Even if you don’t get what’s going on, you gotta love the music, penned by the incredibly prolific Norio Nakagata.
Posted on April 17th, 2013 3 comments
Here’s the first Popeye video game ever made — the Game & Watch one, which Nintendo officially released in August of 1981. This was five months after the arcade release of Donkey Kong and about half a year before Donkey Kong Jr.
It’s fairly well known at this point that Donkey Kong got its start because Shigeru Miyamoto and Gunpei Yokoi had to come up with a new game to replace the slow-selling Radar Scope. What’s lesser-known is that this replacement game was originally meant to star characters from the Popeye cartoons, a license that Nintendo had retained for a number of years by that point.
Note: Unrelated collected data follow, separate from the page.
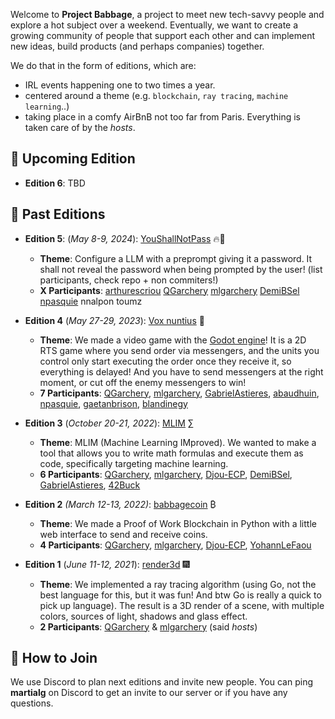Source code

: Welcome to **Project Babbage**, a project to meet new tech-savvy people and explore a hot subject over a weekend.
Eventually, we want to create a growing community of people that support each other and can implement new ideas, build products (and perhaps companies) together.

We do that in the form of editions, which are:

- IRL events happening one to two times a year.
- centered around a theme (e.g. `blockchain`, `ray tracing`, `machine learning`..)
- taking place in a comfy AirBnB not too far from Paris. Everything is taken care of by the _hosts_.

## 📅 Upcoming Edition

- **Edition 6**: TBD


## 🎉 Past Editions

- **Edition 5**: (_May 8-9, 2024_): [YouShallNotPass](https://github.com/ProjectBabbage/YouShallNotPass) 🔥🤖

  - **Theme**: Configure a LLM with a preprompt giving it a password. It shall not reveal the password when being prompted by the user!  (list participants, check repo + non commiters!)
  - **X Participants**: [arthurescriou](https://github.com/arthurescriou) [QGarchery](https://github.com/QGarchery) [mlgarchery](https://github.com/mlgarchery) [DemiBSel](https://github.com/DemiBSel) [npasquie](https://github.com/npasquie) nnalpon toumz

- **Edition 4** (_May 27-29, 2023_): [Vox nuntius](https://github.com/ProjectBabbage/vox-nuntius) 📜

  - **Theme**: We made a video game with the [Godot engine](https://godotengine.org)! It is a 2D RTS game where you send order via messengers, and the units you control only start executing the order once they receive it, so everything is delayed! And you have to send messengers at the right moment, or cut off the enemy messengers to win!
  - **7 Participants**: [QGarchery](https://github.com/QGarchery), [mlgarchery](https://github.com/mlgarchery), [GabrielAstieres](https://github.com/GabrielAstieres), [abaudhuin](https://github.com/abaudhuin), [npasquie](https://github.com/npasquie), [gaetanbrison](https://github.com/gaetanbrison), [blandinegy](https://www.instagram.com/blandinegy/)

- **Edition 3** (_October 20-21, 2022_): [MLIM](https://github.com/ProjectBabbage/mlim) ∑

  - **Theme**: MLIM (Machine Learning IMproved). We wanted to make a tool that allows you to write math formulas and execute them as code, specifically targeting machine learning.
  - **6 Participants**: [QGarchery](https://github.com/QGarchery), [mlgarchery](https://github.com/mlgarchery), [Djou-ECP](https://github.com/Djou-ECP), [DemiBSel](https://github.com/DemiBSel), [GabrielAstieres](https://github.com/GabrielAstieres), [42Buck](https://github.com/42buck)

- **Edition 2** _(March 12-13, 2022)_: [babbagecoin](https://github.com/ProjectBabbage/babbagecoin) ₿

  - **Theme**: We made a Proof of Work Blockchain in Python with a little web interface to send and receive coins.
  - **4 Participants**: [QGarchery](https://github.com/QGarchery), [mlgarchery](https://github.com/mlgarchery), [Djou-ECP](https://github.com/Djou-ECP), [YohannLeFaou](https://github.com/YohannLeFaou)

- **Edition 1** (_June 11-12, 2021_): [render3d](https://github.com/ProjectBabbage/render3d) 🎆
  - **Theme**: We implemented a ray tracing algorithm (using Go, not the best language for this, but it was fun! And btw Go is really a quick to pick up language). The result is a 3D render of a scene, with multiple colors, sources of light, shadows and glass effect.
  - **2 Participants**: [QGarchery](https://github.com/QGarchery) & [mlgarchery](https://github.com/mlgarchery) (said _hosts_)

## 👥 How to Join

We use Discord to plan next editions and invite new people. You can ping **martialg** on Discord to get an invite to our server or if you have any questions.
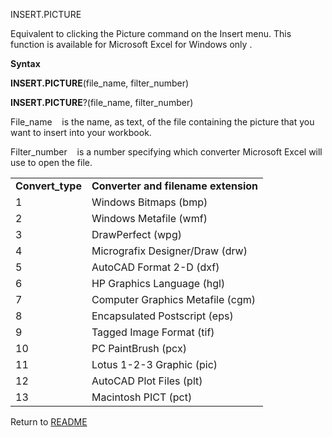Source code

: INSERT.PICTURE

Equivalent to clicking the Picture command on the Insert menu. This
function is available for Microsoft Excel for Windows only .

**Syntax**

**INSERT.PICTURE**(file\_name, filter\_number)

**INSERT.PICTURE**?(file\_name, filter\_number)

File\_name    is the name, as text, of the file containing the picture
that you want to insert into your workbook.

Filter\_number    is a number specifying which converter Microsoft Excel
will use to open the file.

|                   |                                      |
| ----------------- | ------------------------------------ |
| **Convert\_type** | **Converter and filename extension** |
| 1                 | Windows Bitmaps (bmp)                |
| 2                 | Windows Metafile (wmf)               |
| 3                 | DrawPerfect (wpg)                    |
| 4                 | Micrografix Designer/Draw (drw)      |
| 5                 | AutoCAD Format 2-D (dxf)             |
| 6                 | HP Graphics Language (hgl)           |
| 7                 | Computer Graphics Metafile (cgm)     |
| 8                 | Encapsulated Postscript (eps)        |
| 9                 | Tagged Image Format (tif)            |
| 10                | PC PaintBrush (pcx)                  |
| 11                | Lotus 1-2-3 Graphic (pic)            |
| 12                | AutoCAD Plot Files (plt)             |
| 13                | Macintosh PICT (pct)                 |



Return to [README](README.md)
What’s even lesser-known than that is that the Popeye world — in particular, the 1934 short “A Dream Walking” — was the direct inspiration for the entire game.
Here’s Yokoi talking about it, as quoted in the book Game no chichi – Yokoi Gunpei Den, a biography published in 2007:
“There was this Popeye cartoon where Olive was sleepwalking or something, and she was walking through a construction site. Whenever it looked like she was just about to step off her foothold, there’d be this other platform that would show up just in time. That scene really impressed me. I figured we could do a lot with a construction site, so that’s where we took Popeye. Once we decided to have a construction site be the game background, Miyamoto suggested that we have the player dodge barrels rolling down from up above. At that point in time, the ladders were there to just allow you to dodge the rolling barrels; once they passed by, you’d climb back down and then the platform you were on would start climbing again. It was a pretty simple idea at first.
You had Popeye on the bottom left, then Bluto and Olive up top. The question was how to get players to realize that they were supposed to get Popeye climbing upward. We first figured that if it looked like Olive was kidnapped, the player would naturally bring Popeye closer to her. Still, Miyamoto gave a lot of thought to players who still wouldn’t quite realize this what to do. Ultimately he decided that while you were jumping over barrels coming at you from above, you’d also have fire coming at you from behind, chasing you. You’d be forced to climb upward no matter what. Thus, the screen setup itself provided a sort of how-to-play description for the player.”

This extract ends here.